Task description ▸
Copy every line of the records exactly, without including the images.

Exercise input ▸
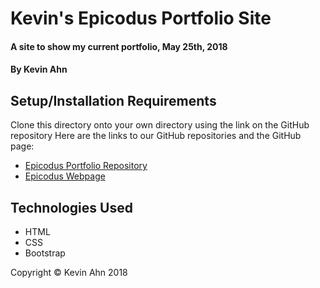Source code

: # Kevin's Epicodus Portfolio Site

#### A site to show my current portfolio, May 25th, 2018

#### By Kevin Ahn

## Setup/Installation Requirements
Clone this directory onto your own directory using the link on the GitHub repository
Here are the links to our GitHub repositories and the GitHub page:  

* [Epicodus Portfolio Repository](https://github.com/kevinahn7/epicodus-portfolio)  
* [Epicodus Webpage](https://kevinahn7.github.io/epicodus-portfolio)

## Technologies Used
* HTML  
* CSS  
* Bootstrap   

Copyright © Kevin Ahn 2018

Output ▸
Source code

: # Kevin's Epicodus Portfolio Site

#### A site to show my current portfolio, May 25th, 2018

#### By Kevin Ahn

## Setup/Installation Requirements
Clone this directory onto your own directory using the link on the GitHub repository
Here are the links to our GitHub repositories and the GitHub page:  

* [Epicodus Portfolio Repository](https://github.com/kevinahn7/epicodus-portfolio)  
* [Epicodus Webpage](https://kevinahn7.github.io/epicodus-portfolio)

## Technologies Used
* HTML  
* CSS  
* Bootstrap   

Copyright © Kevin Ahn 2018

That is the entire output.